▶ TASK INPUT:

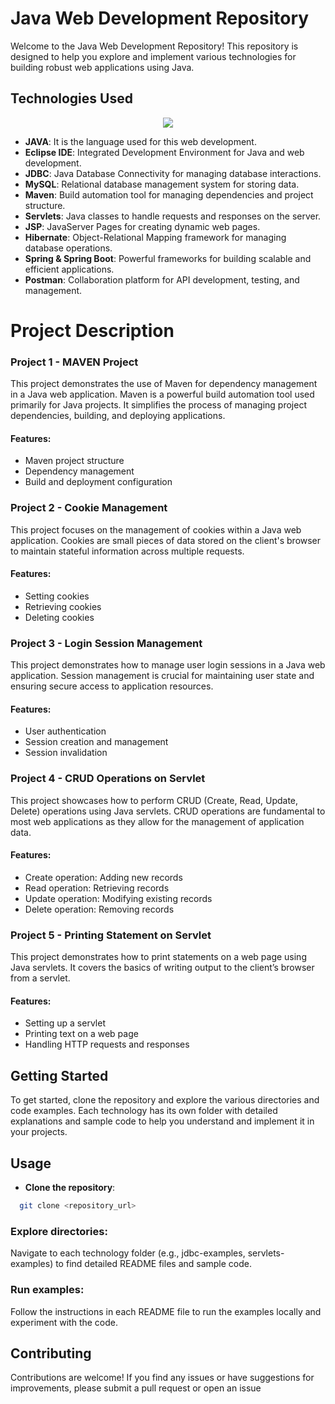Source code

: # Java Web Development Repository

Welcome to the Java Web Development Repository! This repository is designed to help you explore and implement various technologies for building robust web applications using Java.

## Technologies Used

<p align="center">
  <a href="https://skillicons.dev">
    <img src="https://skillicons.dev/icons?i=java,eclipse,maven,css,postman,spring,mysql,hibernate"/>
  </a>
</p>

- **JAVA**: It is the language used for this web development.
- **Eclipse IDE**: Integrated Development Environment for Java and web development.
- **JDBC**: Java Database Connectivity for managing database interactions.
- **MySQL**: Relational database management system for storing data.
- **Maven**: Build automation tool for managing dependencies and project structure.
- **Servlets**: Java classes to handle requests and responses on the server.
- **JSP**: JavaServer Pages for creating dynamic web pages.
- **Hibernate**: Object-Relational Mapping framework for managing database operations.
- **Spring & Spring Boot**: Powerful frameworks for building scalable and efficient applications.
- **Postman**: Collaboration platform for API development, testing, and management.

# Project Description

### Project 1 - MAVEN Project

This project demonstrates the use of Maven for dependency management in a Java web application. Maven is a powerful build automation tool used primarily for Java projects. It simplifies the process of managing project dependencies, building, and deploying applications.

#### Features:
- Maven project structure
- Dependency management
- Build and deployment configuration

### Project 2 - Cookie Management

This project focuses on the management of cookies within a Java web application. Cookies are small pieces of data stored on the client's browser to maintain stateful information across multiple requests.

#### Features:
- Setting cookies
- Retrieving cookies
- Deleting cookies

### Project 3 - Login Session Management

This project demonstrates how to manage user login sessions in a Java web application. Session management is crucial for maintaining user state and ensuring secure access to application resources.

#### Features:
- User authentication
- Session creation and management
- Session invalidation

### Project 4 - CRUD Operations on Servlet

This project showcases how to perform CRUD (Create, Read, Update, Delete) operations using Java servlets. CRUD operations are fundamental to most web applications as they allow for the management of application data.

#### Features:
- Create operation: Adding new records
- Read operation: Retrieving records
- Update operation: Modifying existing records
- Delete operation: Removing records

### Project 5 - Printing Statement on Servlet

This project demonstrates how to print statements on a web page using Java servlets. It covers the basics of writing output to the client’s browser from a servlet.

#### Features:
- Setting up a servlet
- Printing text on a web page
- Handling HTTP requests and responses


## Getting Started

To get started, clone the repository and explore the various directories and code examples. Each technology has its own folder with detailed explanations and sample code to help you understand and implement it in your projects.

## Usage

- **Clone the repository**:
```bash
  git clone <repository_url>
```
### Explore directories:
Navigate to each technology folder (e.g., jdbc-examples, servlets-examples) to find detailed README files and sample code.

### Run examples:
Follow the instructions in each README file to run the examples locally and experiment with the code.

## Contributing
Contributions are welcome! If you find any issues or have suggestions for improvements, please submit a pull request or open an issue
* * *
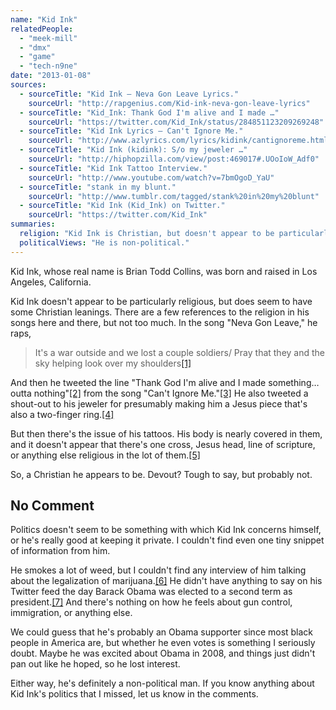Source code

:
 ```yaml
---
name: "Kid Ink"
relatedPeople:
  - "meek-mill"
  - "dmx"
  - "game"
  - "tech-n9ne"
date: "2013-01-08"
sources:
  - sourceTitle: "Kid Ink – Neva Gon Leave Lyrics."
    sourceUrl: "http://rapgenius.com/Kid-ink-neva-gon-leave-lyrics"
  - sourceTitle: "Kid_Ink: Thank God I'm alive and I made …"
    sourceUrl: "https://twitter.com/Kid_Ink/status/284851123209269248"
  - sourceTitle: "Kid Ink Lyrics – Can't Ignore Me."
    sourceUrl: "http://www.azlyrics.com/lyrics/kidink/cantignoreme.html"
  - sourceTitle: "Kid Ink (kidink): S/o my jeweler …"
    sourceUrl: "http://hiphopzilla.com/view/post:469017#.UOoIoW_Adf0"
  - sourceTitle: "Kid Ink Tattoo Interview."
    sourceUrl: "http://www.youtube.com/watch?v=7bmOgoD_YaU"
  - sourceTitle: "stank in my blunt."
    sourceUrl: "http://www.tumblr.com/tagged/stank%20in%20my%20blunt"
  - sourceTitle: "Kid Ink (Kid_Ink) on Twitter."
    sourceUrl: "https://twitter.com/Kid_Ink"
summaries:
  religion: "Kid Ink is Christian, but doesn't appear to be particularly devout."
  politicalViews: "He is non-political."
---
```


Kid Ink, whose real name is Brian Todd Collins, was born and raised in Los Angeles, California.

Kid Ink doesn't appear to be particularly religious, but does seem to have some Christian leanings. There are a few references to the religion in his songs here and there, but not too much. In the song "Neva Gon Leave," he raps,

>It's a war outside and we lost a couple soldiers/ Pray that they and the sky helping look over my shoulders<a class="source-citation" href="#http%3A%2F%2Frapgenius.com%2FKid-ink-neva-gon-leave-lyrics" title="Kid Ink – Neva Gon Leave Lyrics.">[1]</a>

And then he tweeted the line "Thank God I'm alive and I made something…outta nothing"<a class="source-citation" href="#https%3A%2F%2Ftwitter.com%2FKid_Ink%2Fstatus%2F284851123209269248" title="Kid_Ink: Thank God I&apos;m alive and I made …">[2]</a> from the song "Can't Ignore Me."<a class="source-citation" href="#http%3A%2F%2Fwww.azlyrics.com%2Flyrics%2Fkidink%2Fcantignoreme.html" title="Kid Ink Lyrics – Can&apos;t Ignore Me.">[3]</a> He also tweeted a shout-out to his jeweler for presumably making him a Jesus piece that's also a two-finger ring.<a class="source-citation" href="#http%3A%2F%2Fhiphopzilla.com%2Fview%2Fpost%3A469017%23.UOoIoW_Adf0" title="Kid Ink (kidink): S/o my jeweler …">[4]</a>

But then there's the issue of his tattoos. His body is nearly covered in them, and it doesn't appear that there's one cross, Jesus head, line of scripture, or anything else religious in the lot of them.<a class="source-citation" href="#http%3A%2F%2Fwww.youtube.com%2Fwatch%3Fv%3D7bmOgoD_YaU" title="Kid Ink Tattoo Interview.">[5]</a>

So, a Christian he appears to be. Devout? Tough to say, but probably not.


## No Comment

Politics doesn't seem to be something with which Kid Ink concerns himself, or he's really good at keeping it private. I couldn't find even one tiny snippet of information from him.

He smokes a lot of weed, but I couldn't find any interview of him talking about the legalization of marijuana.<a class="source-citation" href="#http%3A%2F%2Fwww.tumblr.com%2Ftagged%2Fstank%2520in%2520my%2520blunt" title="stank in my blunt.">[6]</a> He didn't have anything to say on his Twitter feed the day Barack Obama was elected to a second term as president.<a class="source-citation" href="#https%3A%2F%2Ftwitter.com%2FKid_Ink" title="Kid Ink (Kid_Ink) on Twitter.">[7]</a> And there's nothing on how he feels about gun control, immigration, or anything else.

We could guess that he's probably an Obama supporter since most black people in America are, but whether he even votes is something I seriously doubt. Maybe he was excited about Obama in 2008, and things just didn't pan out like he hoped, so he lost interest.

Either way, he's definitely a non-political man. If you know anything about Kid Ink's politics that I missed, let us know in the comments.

▶ WHAT IS BEING ASKED: Which lines in the entries above contain "sourceTitle"? Pull each of them out.

▶ SOLUTION TO THIS TASK:
  - sourceTitle: "Kid Ink – Neva Gon Leave Lyrics."
  - sourceTitle: "Kid_Ink: Thank God I'm alive and I made …"
  - sourceTitle: "Kid Ink Lyrics – Can't Ignore Me."
  - sourceTitle: "Kid Ink (kidink): S/o my jeweler …"
  - sourceTitle: "Kid Ink Tattoo Interview."
  - sourceTitle: "stank in my blunt."
  - sourceTitle: "Kid Ink (Kid_Ink) on Twitter."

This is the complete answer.